▸ What needs to be done
Everything in the records must be restated exactly, apart from the pictures.

*** Entries supplied Section Begins ***

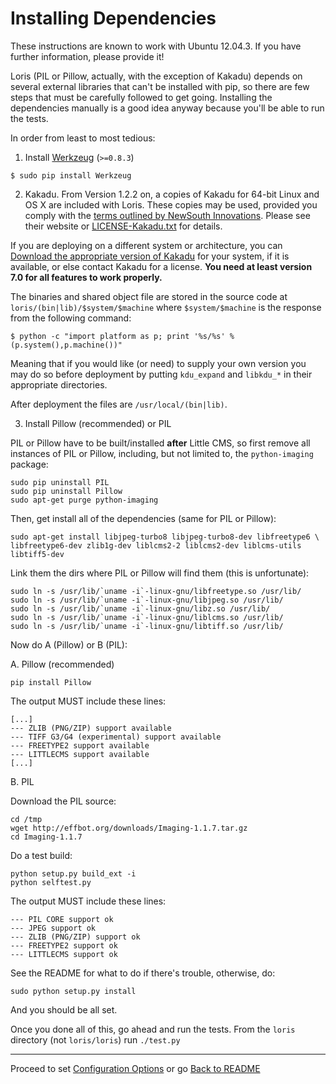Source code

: Installing Dependencies
=======================

These instructions are known to work with Ubuntu 12.04.3. If you have further information, please provide it!

Loris (PIL or Pillow, actually, with the exception of Kakadu) depends on several external libraries that can't be installed with pip, so there are few steps that must be carefully followed to get going. Installing the dependencies manually is a good idea anyway because you'll be able to run the tests.

In order from least to most tedious:

 1. Install [Werkzeug](http://goo.gl/3IWJn) (`>=0.8.3`)

 ```
 $ sudo pip install Werkzeug
 ```

 2. Kakadu. From Version 1.2.2 on, a copies of Kakadu for 64-bit Linux and OS X are included with Loris. These copies may be used, provided you comply with the [terms outlined by NewSouth Innovations](http://www.kakadusoftware.com/index.php?option=com_content&task=view&id=26&Itemid=22). Please see their website or [LICENSE-Kakadu.txt](https://github.com/pulibrary/loris/blob/development/LICENSE-Kakadu.txt) for details. 

 If you are deploying on a different system or architecture, you can [Download the appropriate version of Kakadu](http://goo.gl/owJN8) for your system, if it is available, or else contact Kakadu for a license. **You need at least version 7.0 for all features to work properly.**

 The binaries and shared object file are stored in the source code at `loris/(bin|lib)/$system/$machine` where `$system/$machine` is the response from the following command:

 ```
 $ python -c "import platform as p; print '%s/%s' % (p.system(),p.machine())"
 ```

 Meaning that if you would like (or need) to supply your own version you may do so before deployment by putting `kdu_expand` and `libkdu_*` in their appropriate directories.

 After deployment the files are `/usr/local/(bin|lib)`.

 3. Install Pillow (recommended) or PIL

 PIL or Pillow have to be built/installed **after** Little CMS, so first remove all instances of PIL or Pillow, including, but not limited to, the `python-imaging` package:

 ```
 sudo pip uninstall PIL
 sudo pip uninstall Pillow
 sudo apt-get purge python-imaging
 ``` 

 Then, get install all of the dependencies (same for PIL or Pillow): 

 ```
 sudo apt-get install libjpeg-turbo8 libjpeg-turbo8-dev libfreetype6 \
 libfreetype6-dev zlib1g-dev liblcms2-2 liblcms2-dev liblcms-utils libtiff5-dev
 ``` 

 Link them the dirs where PIL or Pillow will find them (this is unfortunate): 

 ```
 sudo ln -s /usr/lib/`uname -i`-linux-gnu/libfreetype.so /usr/lib/
 sudo ln -s /usr/lib/`uname -i`-linux-gnu/libjpeg.so /usr/lib/
 sudo ln -s /usr/lib/`uname -i`-linux-gnu/libz.so /usr/lib/
 sudo ln -s /usr/lib/`uname -i`-linux-gnu/liblcms.so /usr/lib/
 sudo ln -s /usr/lib/`uname -i`-linux-gnu/libtiff.so /usr/lib/
 ``` 

 Now do A (Pillow) or B (PIL):

 A. Pillow (recommended)

 ```
 pip install Pillow
 ```

 The output MUST include these lines: 

 ```
 [...]
 --- ZLIB (PNG/ZIP) support available
 --- TIFF G3/G4 (experimental) support available
 --- FREETYPE2 support available
 --- LITTLECMS support available
 [...]
 ```

 B. PIL

 Download the PIL source: 
 
 ```
 cd /tmp
 wget http://effbot.org/downloads/Imaging-1.1.7.tar.gz
 cd Imaging-1.1.7
 ```
 
 Do a test build:
 
 ```
 python setup.py build_ext -i
 python selftest.py
 ``` 

 The output MUST include these lines: 

 ```
 --- PIL CORE support ok
 --- JPEG support ok
 --- ZLIB (PNG/ZIP) support ok
 --- FREETYPE2 support ok
 --- LITTLECMS support ok
 ``` 

 See the README for what to do if there's trouble, otherwise, do: 

 ```
 sudo python setup.py install
 ``` 

 And you should be all set.

Once you done all of this, go ahead and run the tests. From the `loris` directory (not `loris/loris`) run `./test.py`

* * *

Proceed to set [Configuration Options](configuration.md) or go [Back to README](../README.md)
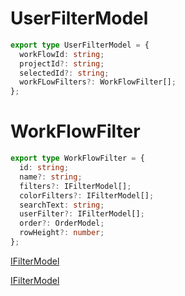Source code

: # UserFilterModel

```ts
export type UserFilterModel = {
  workFlowId: string;
  projectId?: string;
  selectedId?: string;
  workFLowFilters?: WorkFlowFilter[];
};
```

# WorkFlowFilter

```ts
export type WorkFlowFilter = {
  id: string;
  name?: string;
  filters?: IFilterModel[];
  colorFilters?: IFilterModel[];
  searchText: string;
  userFilter?: IFilterModel[];
  order?: OrderModel;
  rowHeight?: number;
};
```

[IFilterModel](#/interfaces_IFilterModel.md)

[IFilterModel](#/interfaces_IFilterModel.md)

*** Entries supplied Section Ends ***

▸ Problem solution
Source code

: Installing Dependencies
=======================

These instructions are known to work with Ubuntu 12.04.3. If you have further information, please provide it!

Loris (PIL or Pillow, actually, with the exception of Kakadu) depends on several external libraries that can't be installed with pip, so there are few steps that must be carefully followed to get going. Installing the dependencies manually is a good idea anyway because you'll be able to run the tests.

In order from least to most tedious:

 1. Install [Werkzeug](http://goo.gl/3IWJn) (`>=0.8.3`)

 ```
 $ sudo pip install Werkzeug
 ```

 2. Kakadu. From Version 1.2.2 on, a copies of Kakadu for 64-bit Linux and OS X are included with Loris. These copies may be used, provided you comply with the [terms outlined by NewSouth Innovations](http://www.kakadusoftware.com/index.php?option=com_content&task=view&id=26&Itemid=22). Please see their website or [LICENSE-Kakadu.txt](https://github.com/pulibrary/loris/blob/development/LICENSE-Kakadu.txt) for details. 

 If you are deploying on a different system or architecture, you can [Download the appropriate version of Kakadu](http://goo.gl/owJN8) for your system, if it is available, or else contact Kakadu for a license. **You need at least version 7.0 for all features to work properly.**

 The binaries and shared object file are stored in the source code at `loris/(bin|lib)/$system/$machine` where `$system/$machine` is the response from the following command:

 ```
 $ python -c "import platform as p; print '%s/%s' % (p.system(),p.machine())"
 ```

 Meaning that if you would like (or need) to supply your own version you may do so before deployment by putting `kdu_expand` and `libkdu_*` in their appropriate directories.

 After deployment the files are `/usr/local/(bin|lib)`.

 3. Install Pillow (recommended) or PIL

 PIL or Pillow have to be built/installed **after** Little CMS, so first remove all instances of PIL or Pillow, including, but not limited to, the `python-imaging` package:

 ```
 sudo pip uninstall PIL
 sudo pip uninstall Pillow
 sudo apt-get purge python-imaging
 ``` 

 Then, get install all of the dependencies (same for PIL or Pillow): 

 ```
 sudo apt-get install libjpeg-turbo8 libjpeg-turbo8-dev libfreetype6 \
 libfreetype6-dev zlib1g-dev liblcms2-2 liblcms2-dev liblcms-utils libtiff5-dev
 ``` 

 Link them the dirs where PIL or Pillow will find them (this is unfortunate): 

 ```
 sudo ln -s /usr/lib/`uname -i`-linux-gnu/libfreetype.so /usr/lib/
 sudo ln -s /usr/lib/`uname -i`-linux-gnu/libjpeg.so /usr/lib/
 sudo ln -s /usr/lib/`uname -i`-linux-gnu/libz.so /usr/lib/
 sudo ln -s /usr/lib/`uname -i`-linux-gnu/liblcms.so /usr/lib/
 sudo ln -s /usr/lib/`uname -i`-linux-gnu/libtiff.so /usr/lib/
 ``` 

 Now do A (Pillow) or B (PIL):

 A. Pillow (recommended)

 ```
 pip install Pillow
 ```

 The output MUST include these lines: 

 ```
 [...]
 --- ZLIB (PNG/ZIP) support available
 --- TIFF G3/G4 (experimental) support available
 --- FREETYPE2 support available
 --- LITTLECMS support available
 [...]
 ```

 B. PIL

 Download the PIL source: 
 
 ```
 cd /tmp
 wget http://effbot.org/downloads/Imaging-1.1.7.tar.gz
 cd Imaging-1.1.7
 ```
 
 Do a test build:
 
 ```
 python setup.py build_ext -i
 python selftest.py
 ``` 

 The output MUST include these lines: 

 ```
 --- PIL CORE support ok
 --- JPEG support ok
 --- ZLIB (PNG/ZIP) support ok
 --- FREETYPE2 support ok
 --- LITTLECMS support ok
 ``` 

 See the README for what to do if there's trouble, otherwise, do: 

 ```
 sudo python setup.py install
 ``` 

 And you should be all set.

Once you done all of this, go ahead and run the tests. From the `loris` directory (not `loris/loris`) run `./test.py`

* * *

Proceed to set [Configuration Options](configuration.md) or go [Back to README](../README.md)
Source code

: # UserFilterModel

```ts
export type UserFilterModel = {
  workFlowId: string;
  projectId?: string;
  selectedId?: string;
  workFLowFilters?: WorkFlowFilter[];
};
```

# WorkFlowFilter

```ts
export type WorkFlowFilter = {
  id: string;
  name?: string;
  filters?: IFilterModel[];
  colorFilters?: IFilterModel[];
  searchText: string;
  userFilter?: IFilterModel[];
  order?: OrderModel;
  rowHeight?: number;
};
```

[IFilterModel](#/interfaces_IFilterModel.md)

[IFilterModel](#/interfaces_IFilterModel.md)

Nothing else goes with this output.